DATA: Begin

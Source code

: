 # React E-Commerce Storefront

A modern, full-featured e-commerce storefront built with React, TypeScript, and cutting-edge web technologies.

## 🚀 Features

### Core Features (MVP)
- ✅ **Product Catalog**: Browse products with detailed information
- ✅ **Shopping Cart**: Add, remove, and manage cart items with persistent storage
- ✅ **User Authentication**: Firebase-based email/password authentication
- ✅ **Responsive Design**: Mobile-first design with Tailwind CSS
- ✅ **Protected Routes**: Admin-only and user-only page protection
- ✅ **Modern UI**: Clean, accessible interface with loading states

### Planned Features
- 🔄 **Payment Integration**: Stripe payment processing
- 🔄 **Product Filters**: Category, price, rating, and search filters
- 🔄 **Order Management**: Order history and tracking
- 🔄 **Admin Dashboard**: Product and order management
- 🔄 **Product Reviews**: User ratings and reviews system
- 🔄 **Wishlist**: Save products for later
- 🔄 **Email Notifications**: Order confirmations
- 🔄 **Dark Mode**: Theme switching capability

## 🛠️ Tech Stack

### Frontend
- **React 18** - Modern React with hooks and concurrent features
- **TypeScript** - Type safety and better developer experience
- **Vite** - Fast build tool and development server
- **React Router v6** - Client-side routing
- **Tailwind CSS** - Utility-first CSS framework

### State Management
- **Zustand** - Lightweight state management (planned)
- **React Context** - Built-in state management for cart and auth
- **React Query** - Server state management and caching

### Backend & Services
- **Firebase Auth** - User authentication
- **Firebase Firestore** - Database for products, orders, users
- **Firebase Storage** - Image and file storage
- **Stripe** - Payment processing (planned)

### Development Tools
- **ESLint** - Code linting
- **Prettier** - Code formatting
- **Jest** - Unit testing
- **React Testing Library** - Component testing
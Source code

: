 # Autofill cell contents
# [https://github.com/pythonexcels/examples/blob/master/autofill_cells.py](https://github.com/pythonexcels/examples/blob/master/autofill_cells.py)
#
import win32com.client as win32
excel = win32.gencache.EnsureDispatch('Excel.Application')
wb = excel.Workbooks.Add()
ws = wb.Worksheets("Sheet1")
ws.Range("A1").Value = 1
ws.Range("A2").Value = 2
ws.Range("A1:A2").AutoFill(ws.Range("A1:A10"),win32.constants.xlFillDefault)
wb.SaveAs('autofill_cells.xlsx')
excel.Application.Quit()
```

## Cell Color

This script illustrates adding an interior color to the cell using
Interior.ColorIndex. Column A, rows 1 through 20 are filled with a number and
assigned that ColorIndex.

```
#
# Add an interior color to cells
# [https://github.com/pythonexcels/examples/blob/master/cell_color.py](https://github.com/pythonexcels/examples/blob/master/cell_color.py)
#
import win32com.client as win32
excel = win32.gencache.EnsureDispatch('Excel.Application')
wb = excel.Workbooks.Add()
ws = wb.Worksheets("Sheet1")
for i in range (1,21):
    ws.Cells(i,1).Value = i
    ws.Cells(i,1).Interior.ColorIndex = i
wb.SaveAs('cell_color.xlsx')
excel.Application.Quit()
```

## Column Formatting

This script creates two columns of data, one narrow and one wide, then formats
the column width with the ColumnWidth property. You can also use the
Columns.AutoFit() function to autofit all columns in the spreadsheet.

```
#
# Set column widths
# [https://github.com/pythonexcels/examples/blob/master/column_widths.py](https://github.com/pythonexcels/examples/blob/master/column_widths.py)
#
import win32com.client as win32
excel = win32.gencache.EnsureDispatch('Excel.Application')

DATA: End

As listed above, the lines from the line with "- ✅ **Shopping" to the line with "- **React Router v6** - Client-side routing" are to be echoed exactly, with both ends included and nothing added.

- ✅ **Shopping Cart**: Add, remove, and manage cart items with persistent storage
- ✅ **User Authentication**: Firebase-based email/password authentication
- ✅ **Responsive Design**: Mobile-first design with Tailwind CSS
- ✅ **Protected Routes**: Admin-only and user-only page protection
- ✅ **Modern UI**: Clean, accessible interface with loading states

### Planned Features
- 🔄 **Payment Integration**: Stripe payment processing
- 🔄 **Product Filters**: Category, price, rating, and search filters
- 🔄 **Order Management**: Order history and tracking
- 🔄 **Admin Dashboard**: Product and order management
- 🔄 **Product Reviews**: User ratings and reviews system
- 🔄 **Wishlist**: Save products for later
- 🔄 **Email Notifications**: Order confirmations
- 🔄 **Dark Mode**: Theme switching capability

## 🛠️ Tech Stack

### Frontend
- **React 18** - Modern React with hooks and concurrent features
- **TypeScript** - Type safety and better developer experience
- **Vite** - Fast build tool and development server
- **React Router v6** - Client-side routing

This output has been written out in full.